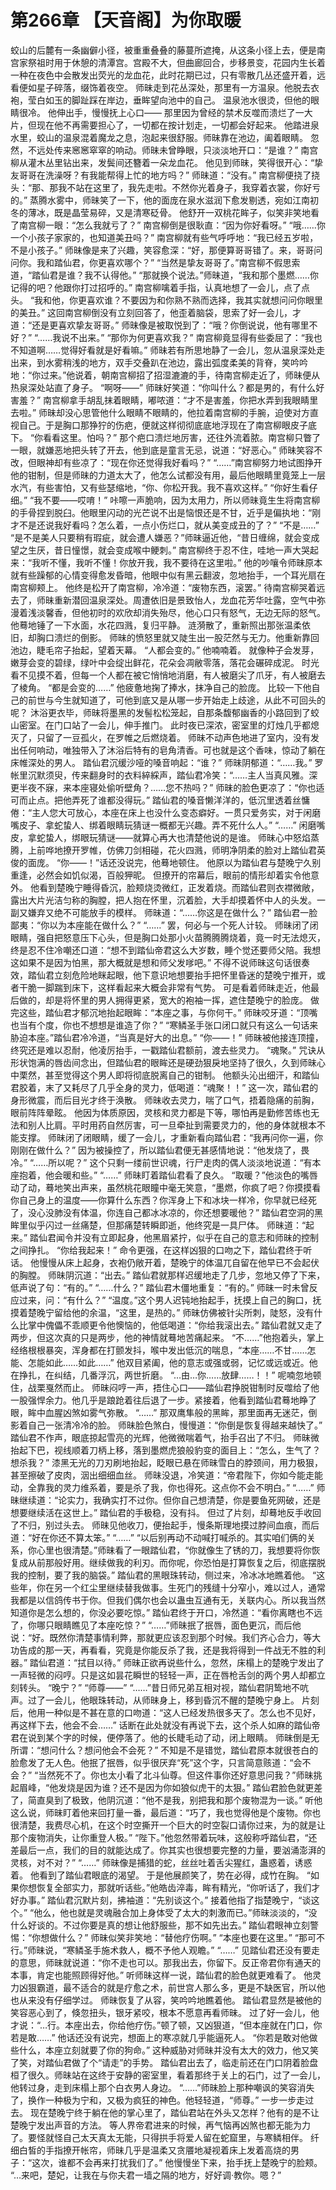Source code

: # 第266章 【天音阁】为你取暖
蛟山的后麓有一条幽僻小径，被重重叠叠的藤蔓所遮掩，从这条小径上去，便是南宫家祭祖时用于休憩的清潭宫。宫殿不大，但曲廊回合，步移景变，花园内生长着一种在夜色中会散发出荧光的龙血花，此时花期已过，只有零散几丛还盛开着，远看便如星子碎落，缀饰着夜空。
师昧走到花丛深处，那里有一方温泉。他脱去衣袍，莹白如玉的脚趾踩在岸边，垂眸望向池中的自己。
温泉池水很烫，但他的眼睛很冷。
他伸出手，慢慢抚上心口——
那里因为曾经的禁术反噬而溃烂了一大片，但现在他不再需要担心了，一切都在按计划走，一切都会好起来。
他踏进泉水里，蛟山的温泉混着魔龙之息，泡起来很舒服。师昧靠在池边，阖着眼睛。
忽然，不远处传来窸窸窣窣的响动。师昧未曾睁眼，只淡淡地开口：“是谁？”
南宫柳从灌木丛里钻出来，发鬓间还簪着一朵龙血花。
他见到师昧，笑得很开心：“挚友哥哥在洗澡呀？有我能帮得上忙的地方吗？”
师昧道：“没有。”
南宫柳便挠了挠头：“那、那我不站在这里了，我先走啦。不然你光着身子，我穿着衣裳，你好亏的。”
蒸腾水雾中，师昧笑了一下，他的面庞在泉水滋润下愈发剔透，宛如江南初冬的薄冰，既是晶莹易碎，又是清寒砭骨。
他舒开一双桃花眸子，似笑非笑地看了南宫柳一眼：“怎么我就亏了？”
南宫柳倒是很耿直：“因为你好看呀。”
“哦……你一个小孩子家家的，也知道美丑吗？”
南宫柳就有些气呼呼地：“我已经五岁啦，不是小孩子。”
师昧像是来了兴趣，笑容愈深：“好，那便算哥哥错了。来，哥哥问问你。我和踏仙君，你更喜欢哪个？”
“当然是挚友哥哥了。”南宫柳不假思索道，“踏仙君是谁？我不认得他。”
“那就换个说法。”师昧道，“我和那个墨燃……你记得的吧？他跟你打过招呼的。”
南宫柳噙着手指，认真地想了一会儿，点了点头。
“我和他，你更喜欢谁？不要因为和你熟不熟而选择，我其实就想问问你眼里的美丑。”
这回南宫柳倒没有立刻回答了，他歪着脑袋，思索了好一会儿，才道：“还是更喜欢挚友哥哥。”
师昧像是被取悦到了：“哦？你倒说说，他有哪里不好？”
“……我说不出来。”
“那你为何更喜欢我？”
南宫柳竟显得有些委屈了：“我也不知道啊……觉得好看就是好看嘛。”
师昧若有所思地静了一会儿，忽从温泉深处走出来，到水雾稍浅的地方，双手交叠趴在池边，露出弧度柔美的背脊，笑吟吟地：“你过来。”他说着，朝南宫柳招了招湿漉漉的手，待南宫柳走近了，师昧便从热泉深处站直了身子。
“啊呀——”
师昧好笑道：“你叫什么？都是男的，有什么好害羞？”
南宫柳拿手胡乱抹着眼睛，嘟哝道：“才不是害羞，你把水弄到我眼睛里去啦。”
师昧却没心思管他什么眼睛不眼睛的，他拉着南宫柳的手腕，迫使对方直视自己。于是胸口那狰狞的伤疤，便就这样彻彻底底地浮现在了南宫柳眼皮子底下。
“你看看这里。怕吗？”
那个疤口溃烂地厉害，还往外流着脓。南宫柳只瞥了一眼，就嫌恶地把头转了开去，他到底是童言无忌，说道：“好恶心。”
师昧笑容不改，但眼神却有些凉了：“现在你还觉得我好看吗？”
“……”南宫柳努力地试图挣开他的钳制，但是师昧的力道太大了，他怎么试都没有用，最后他眼睛里竟笼上一层水汽，有些害怕，又有些瑟缩地，“你、你松开我。我不喜欢这样。”
“你好生看仔细。”
“我不要——哎唷！”
咔嚓一声脆响，因为太用力，所以师昧竟生生将南宫柳的手骨捏到脱臼。他眼里闪动的光芒说不出是恼恨还是不甘，近乎是偏执地：“刚才不是还说我好看吗？怎么着，一点小伤烂口，就从美变成丑的了？”
“不是……”
“是不是美人只要稍有瑕疵，就会遭人嫌恶？”师昧逼近他，“昔日缠绵，就会变成望之生厌，昔日憧憬，就会变成喉中鲠刺。”
南宫柳终于忍不住，哇地一声大哭起来：“我听不懂，我听不懂！你放开我，我不要待在这里啦。”
他的吵嚷令师昧原本就有些躁郁的心情变得愈发昏暗，他眼中似有黑云翻波，忽地抬手，一个耳光扇在南宫柳颊上。
他终是松开了南宫柳，冷冷道：“废物东西，滚罢。”
待南宫柳哭着远去了，师昧重新潜回温泉深处。周遭依旧是景致怡人，龙血花芳华吐露，空气中弥漫着浅淡馨香，但他初时的欢欣却消失殆尽，他心口只有怒气，无边无际的怒气。
他蓦地锤了一下水面，水花四溅，复归平静。
涟漪散了，重新照出那张温柔依旧，却胸口溃烂的倒影。
师昧的愤怒里就又陡生出一股茫然与无力。他重新靠回池边，睫毛帘子抬起，望着天幕。
“人都会变的。”
他喃喃着。
就像种子会发芽，嫩芽会变的碧绿，绿叶中会绽出鲜花，花朵会凋敝零落，落花会碾碎成泥。
时光看不见摸不着，但每一个人都在被它悄悄地消磨，有人被磨尖了爪牙，有人被磨去了棱角。
“都是会变的……”
他疲惫地掬了捧水，抹净自己的脸庞。
比较一下他自己的前世与今生就知道了，可他到底又是从哪一步开始走上歧途，从此不可回头的呢？
沐浴更衣毕，师昧将墨黑的发髻松松笼起，自那条馥郁幽香的小路回到了蛟山密室。在门口站了一会儿，伸手推门。
此时夜已深浓，密室里的灯烛几乎都熄灭了，只留了一豆孤火，在罗帷之后燃烧着。
师昧不动声色地进了室内，没有发出任何响动，唯独带入了沐浴后特有的皂角清香。可也就是这个香味，惊动了躺在床帷深处的男人。
踏仙君沉缓沙哑的嗓音响起：“谁？”
师昧阴郁道：“……我。”
罗帐里沉默须臾，传来翻身时的衣料綷綵声，踏仙君冷笑：“……主人当真风雅。深更半夜不寐，来本座寝处偷听壁角？……您不热吗？”
师昧的脸色更凉了：“你也适可而止点。把他弄死了谁都没得玩。”
踏仙君的嗓音懒洋洋的，低沉里透着丝慵倦：“主人您大可放心，本座在床上也没什么变态癖好。一贯只爱务实，对于闲磨嘴皮子、拿蛇蛰人、绑着眼睛玩猜谜一概都无兴趣。弄不死什么人。”
“……”
闲磨嘴皮，拿蛇蛰人，绑眼玩猜谜——就算心再大也清楚他说的是谁。
师昧心中怒焰蒸腾，上前哗地撩开罗帷，仿佛刀剑相碰，花火四溅，师明净阴柔的脸对上踏仙君英俊的面庞。
“你——！”话还没说完，他蓦地顿住。
他原以为踏仙君与楚晚宁久别重逢，必然会如饥似渴，百般狎昵。
但撩开的帘幕后，眼前的情形却着实令他意外。
他看到楚晚宁睡得昏沉，脸颊烧烫微红，正发着烧。而踏仙君则衣襟微敞，露出大片光洁匀称的胸膛，把人抱在怀里，沉着脸，大手却摸着怀中人的头发。一副又嫌弃又绝不可能放手的模样。
师昧道：“……你这是在做什么？”
踏仙君一脸鄙夷：“你以为本座能在做什么？”
“……”
罢，何必与一个死人计较。
师昧闭了闭眼睛，强自把怒意压下心头，但是胸口处那小火苗腾腾腾烧着，竟一时无法熄灭，终是忍不住冷嘲还口道：“想不到踏仙帝君这么大岁数，睡个觉还要师父陪。我想这如果不是因为怕黑，那大概就是想和师父发嗲吧。”
不得不说师昧这句话很奏效，踏仙君立刻危险地眯起眼，他下意识地想要抬手把怀里昏迷的楚晚宁推开，或者干脆一脚踹到床下，这样看起来大概会非常有气势。
可是看着师昧走近，他最后做的，却是将怀里的男人拥得更紧，宽大的袍袖一挥，遮住楚晚宁的脸庞。
做完这些，踏仙君才郁沉地抬起眼眸：“本座之事，与你何干。”
师昧咬牙道：“顶嘴也当有个度，你也不想想是谁造了你？”
“寒鳞圣手张口闭口就只有这么一句话来胁迫本座。”踏仙君冷冷道，“当真是好大的出息。”
“你——！”
师昧被他接连顶撞，终究还是难以忍耐，他凌厉抬手，一戳踏仙君额前，渡去些灵力。
“魂聚。”
咒诀从形状饱满的唇齿间念出，但踏仙君的眼眸还是硬劲狠戾地坚持了很久，久到师昧心中栗然，甚至觉得这个男人即将彻底脱离自己的钳制。
他额头沁出细汗，和踏仙君胶着，末了又耗尽了几乎全身的灵力，低喝道：“魂聚！！”
这一次，踏仙君的身形微震，而后目光才终于涣散。
师昧收去灵力，喘了口气，捂着隐痛的前胸，眼前阵阵晕眩。
他因为体质原因，灵核和灵力都是下等，哪怕再是勤修苦练也无法和别人比肩。平时用药自然厉害，可一旦牵扯到需要灵力的，他的身体就根本不能支撑。
师昧闭了闭眼睛，缓了一会儿，才重新看向踏仙君：“我再问你一遍，你刚刚在做什么？”
因为被操控了，所以踏仙君便无甚感情地说：“他发烧了，畏冷。”
“……所以呢？”
这个只剩一缕前世识魂，行尸走肉的偶人淡淡地说道：“有本座抱着，他会暖和些。”
“……”
师昧盯着踏仙君看了良久。
“取暖？”他淡色的嘴唇动了动，蓦地笑出声来，虽然桃花眼瞳中毫无笑意，“墨燃，你疯了吧？你摸摸看你自己身上的温度——你算什么东西？你浑身上下和冰块一样冷，你早就已经死了，没心没肺没有体温，你连自己都冰冰凉的，你还想要暖他？”
踏仙君空洞的黑眸里似乎闪过一丝痛楚，但那痛楚转瞬即逝，他终究是一具尸体。
师昧道：“起来。”
踏仙君闻令并没有立即起身，他黑眉紧拧，似乎在自己的意志和师昧的控制之间挣扎。
“你给我起来！”
命令更强，在这样凶狠的口吻之下，踏仙君终于听话。
他慢慢从床上起身，衣袍仍敞开着，楚晚宁的体温兀自留在他早已不会起伏的胸膛。
师昧阴沉道：“出去。”
踏仙君就那样迟缓地走了几步，忽地又停了下来，低声说了句：“有的。”
“……什么？”
踏仙君木僵地重复：“有的。”
师昧一时未曾反应过来，问：“有什么？”
“温度。”这个男人迟钝地抬起手，抚摸上自己的胸口，抚摸着楚晚宁留给他的余温，“这里，是热的。”
师昧仿佛被针尖所刺，陡怒，没有什么比掌中傀儡不乖顺更令他懊恼的，他低喝道：“你给我滚出去。”
踏仙君就又走了两步，但这次真的只是两步，他的神情就蓦地苦痛起来。
“不……”他抱着头，掌上经络根根暴突，浑身都在打颤发抖，喉中发出低沉的喘息，“本座……不甘……怎能、怎能如此……如此……”
他双目紧阖，他的意志或强或弱，记忆或远或近。他在挣扎，在纠结，几番浮沉，两世折磨。
“…由…你……放肆……！！”
呢喃忽地顿住，战栗戛然而止。
师昧闷哼一声，捂住心口——踏仙君挣脱钳制时反噬给了他一股强悍余力。他几乎是踉跄着往后退了一步。紧接着，他看到踏仙君蓦地睁了眼，眸中血腥凶煞如雾气弥散。
“……”
那双鹰隼般的黑眸，那里面再无迷茫，倒影着自己一张清冷冷的脸。
师昧脸色煞白，慢慢道：“你倒是恢复得越来越快了。”
踏仙君不作声，眼底掠起雪亮的光辉，他微微喘着气，抬手召出了不归。
师昧微抬起下巴，视线顺着刀柄上移，落到墨燃虎狼般豹变的面目上：“怎么，生气了？想杀我？”
漆黑无光的刀刃刷地抬起，眨眼已悬在师昧雪白的脖颈间，用力极狠，甚至擦破了皮肉，洇出细细血丝。
师昧没退，冷笑道：“帝君陛下，你如今能走能动，全靠我的灵力维系着，要是杀了我，你也得死。这点你不会不明白。”
“……”
师昧继续道：“论实力，我确实打不过你。但你自己想清楚，你是要鱼死网破，还是想要继续活在这世上。”
踏仙君的手极稳，没有抖。
但过了片刻，却蓦地反手收回了不归，别过头去。
师昧见他收刀，便抬起手，慢条斯理地摸过脖间血痕，而后道：“好在你还不算太笨。”
“……”
“以后别再动不动喊打喊杀的。其实咱们俩的关系，你心里也很清楚。”师昧看了一眼踏仙君，“你就像生了锈的刀，我想要将你恢复成从前那般好用。继续做我的利刃。而你呢，你恐怕是打算恢复之后，彻底摆脱我的控制，要了我的脑袋。”
踏仙君的黑眼珠转动，侧过来，冷冰冰地瞧着他。
“这些年，你在另一个红尘里继续替我做事。生死门的残缝十分窄小，难以过人，通常我都是以信鸽传书于你。但我们偶尔也会以蛊虫互通有无，关联内心。所以我当然知道你是怎么想的，你没必要吃惊。”
踏仙君终于开口，冷然道：“看你离瞎也不远了，你哪只眼睛瞧见了本座吃惊？”
“……”师昧抿了抿唇，面色更沉，而后他说：“好。既然你清楚事情利弊，那就更应该忍到那个时候。我们齐心合力，等大功告成的那一天，再看看，究竟是你能反杀了我，还是我将得到一件战无不胜的利器。”
踏仙君道：“拭目以待。”
师昧正欲再说些什么，忽然，床榻上的楚晚宁发出了一声轻微的闷哼。只是这如昙花瞬世的轻轻一声，正在唇枪舌剑的两个男人却都立刻转头。
“晚宁？”
“师尊——”
“……”昔日师兄弟互相对视，踏仙君阴鸷地不吭声。过了一会儿，他眼珠转动，从师昧身上，移到昏沉不醒的楚晚宁身上。
片刻后，他用一种似是不甚在意的口吻道：“这人已经发热很多天了。怎么也不见好，再这样下去，他会不会……”
话断在此处就没有再说下去，这个杀人如麻的踏仙帝君在说到某个字的时候，便停落了。他的长睫毛动了动，闭上眼睛。
师昧倒是无所谓：“想问什么？想问他会不会死？”
不知是不是错觉，踏仙君原本就很苍白的脸愈发了无人色。他抿了抿唇，似乎很厌弃“死”这个字，只言简意赅道：“会不会？”
“当然死不了。你也太小看了北斗仙尊。但这件事你还好意思问我？”师昧挑起眉峰，“他发烧是因为谁？还不是因为你如狼似虎干的太狠。”
踏仙君脸色就更差了，简直臭到了极致，他阴沉道：“他不是我，别把我和那个废物混为一谈。”
听他这么说，师昧盯着他来回打量一番，最后道：“巧了，我也觉得他是个废物。你也很清楚，我费尽心机，在这个时空撕开一个巨大的时空裂口请你过来，为的就是让那个废物消失，让你重登人极。”
“陛下。”他忽然带着玩味，这般称呼踏仙君，“还差最后一点，我们的目的就能达成了。你其实也很想要完整的力量，要汹涌澎湃的灵核，对不对？”
“……”
师昧像是捕猎的蛇，丝丝吐着舌尖猩红，蛊惑着，诱惑着。
他看到了踏仙君眼底的渴望。
于是他展颜笑了，势在必得，成竹在胸。
“如果你想恢复全部实力，那就听话些。”他皓齿淬毒，眸有精光，“你听话了，我们才好办事。”
踏仙君沉默片刻，拂袖道：“先别谈这个。”
接着他指了指楚晚宁，“谈这个。”
“他么，他也就是灵魂融合加上身体受了太大的刺激而已。”师昧淡淡的，“没什么好谈的。不过你要是真的想让他舒服些，那不如先出去。”
踏仙君眼神立刻警惕：“你想做什么？”
师昧似笑非笑地：“替他疗伤啊。”
“本座也要在这里。”
“那可不行。”师昧说，“寒鳞圣手施术救人，概不予他人观瞻。”
“……”
见踏仙君还没有要走的意思，师昧就说道：“你不走也可以。那我出去，你留下。反正帝君你有通天的本事，肯定也能照顾得好他。”
听师昧这样一说，踏仙君的脸色就更难看了。
他灵力凶狠霸道，最不适合的就是疗愈之术，前世宫人那么多，更是不缺医官，所以他也从来没有仔细学过。
师昧恢复了从容，笑吟吟地瞧着他。
踏仙君显然是被他的笑容恶心到了，倏忽扭头，银牙紧咬，根本不愿意再看师昧。
过了好一会儿，他才说：“…行。本座出去，你给他疗伤。”顿了顿，又凶狠道，“但本座就在门口，你若是敢……”
他话还没有说完，想面上的寒凉就几乎能逼死人。
“你若是敢对他做些什么，本座立刻就要了你的狗命。”
这种威胁对师昧并没有太大的效力，他又笑了笑，对踏仙君做了个“请走”的手势。
踏仙君出去了，临走前还在门口阴着脸盘桓了很久。师昧站在这终于安静的密室里，看着那终于关上的石门，过了一会儿，他转过身，走到床榻上那个白衣男人身边。
“……”师昧脸上那种嘲讽的笑容消失了，换作一种极为宁和，又极为疯狂的神色。他轻轻道，“师尊。”
一步一步走过去。
现在楚晚宁终于躺在他的掌心里了，踏仙君站在外头又怎样？他有的是不让楚晚宁发出声音的方法。
等人界帝君进来的时候，再气恼再凶煞也都无能为力了。要怪就怪自己太天真太无能，只得拱手将爱人留在蛇窟里，与寒鳞相伴。
纤细白皙的手指撩开帐帘，师昧几乎是温柔又贪餍地凝视着床上发着高烧的男子：“这次，谁都不会再来打扰我们了。”
他慢慢坐下来，抬手抚上楚晚宁的脸颊。
“…来吧，楚妃，让我在与你夫君一墙之隔的地方，好好调·教你。嗯？”
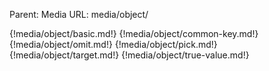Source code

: Parent: Media
URL: media/object/

{!media/object/basic.md!}
{!media/object/common-key.md!}
{!media/object/omit.md!}
{!media/object/pick.md!}
{!media/object/target.md!}
{!media/object/true-value.md!}

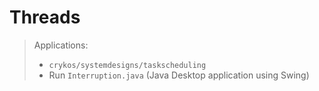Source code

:# Threads

> Applications:
> - `crykos/systemdesigns/taskscheduling`
> - Run `Interruption.java` (Java Desktop application using Swing)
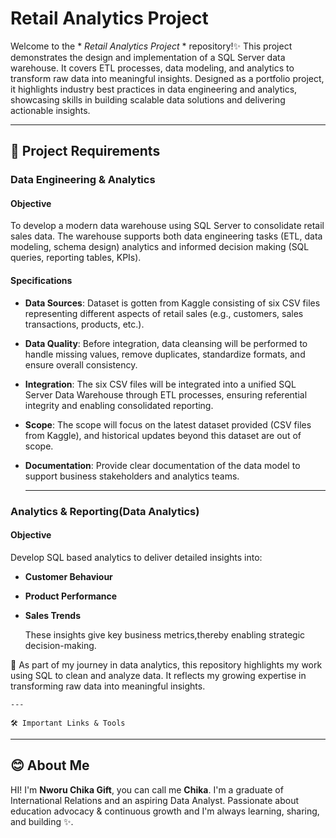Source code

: # Retail Analytics Project

Welcome to the * *Retail Analytics Project* * repository!✨
This project demonstrates the design and implementation of a SQL Server data warehouse. It covers ETL processes, data modeling, and analytics to transform raw data into meaningful insights. Designed as a portfolio project, it highlights industry best practices in data engineering and analytics, showcasing skills in building scalable data solutions and delivering actionable insights.

---
## 🚀 Project Requirements

### Data Engineering & Analytics

#### Objective
To develop a modern data warehouse using SQL Server to consolidate retail sales data. The warehouse supports both data engineering tasks (ETL, data modeling, schema design) analytics and informed decision making (SQL queries, reporting tables, KPIs).

#### Specifications
- **Data Sources**: Dataset is gotten from Kaggle consisting of six CSV files representing different aspects of retail sales (e.g., customers, sales transactions, products, etc.).
- **Data Quality**: Before integration, data cleansing will be performed to handle missing values, remove duplicates, standardize formats, and ensure overall consistency.
- **Integration**: The six CSV files will be integrated into a unified SQL Server Data Warehouse through ETL processes, ensuring referential integrity and enabling consolidated reporting.
- **Scope**: The scope will focus on the latest dataset provided (CSV files from Kaggle), and historical updates beyond this dataset are out of scope.
- **Documentation**: Provide clear documentation of the data model to support business stakeholders and analytics teams.

  ----

 ### Analytics & Reporting(Data Analytics)

 #### Objective
 Develop SQL based analytics to deliver detailed insights into:
 - **Customer Behaviour**
 - **Product Performance**
 - **Sales Trends**

   These insights give key business metrics,thereby enabling strategic decision-making.

 🎯 As part of my journey in data analytics, this repository highlights my work using SQL to clean and analyze data.
    It reflects my growing expertise in transforming raw data into meaningful insights.

    ---

    🛠️ Important Links & Tools

    

   ---

   ## 😊 About Me

   HI! I'm **Nworu Chika Gift**, you can call me **Chika**. I'm a graduate of International Relations and an aspiring Data Analyst. Passionate about education advocacy & continuous growth and I'm always learning, sharing, and building ✨.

=======

▶ **Work order**
Reproduce verbatim the lines above, from the line with "- **Sales Trends**" through the line with "## 😊 About Me".

▶ **Answer for this exercise**
 - **Sales Trends**

   These insights give key business metrics,thereby enabling strategic decision-making.

 🎯 As part of my journey in data analytics, this repository highlights my work using SQL to clean and analyze data.
    It reflects my growing expertise in transforming raw data into meaningful insights.

    ---

    🛠️ Important Links & Tools

    

   ---

   ## 😊 About Me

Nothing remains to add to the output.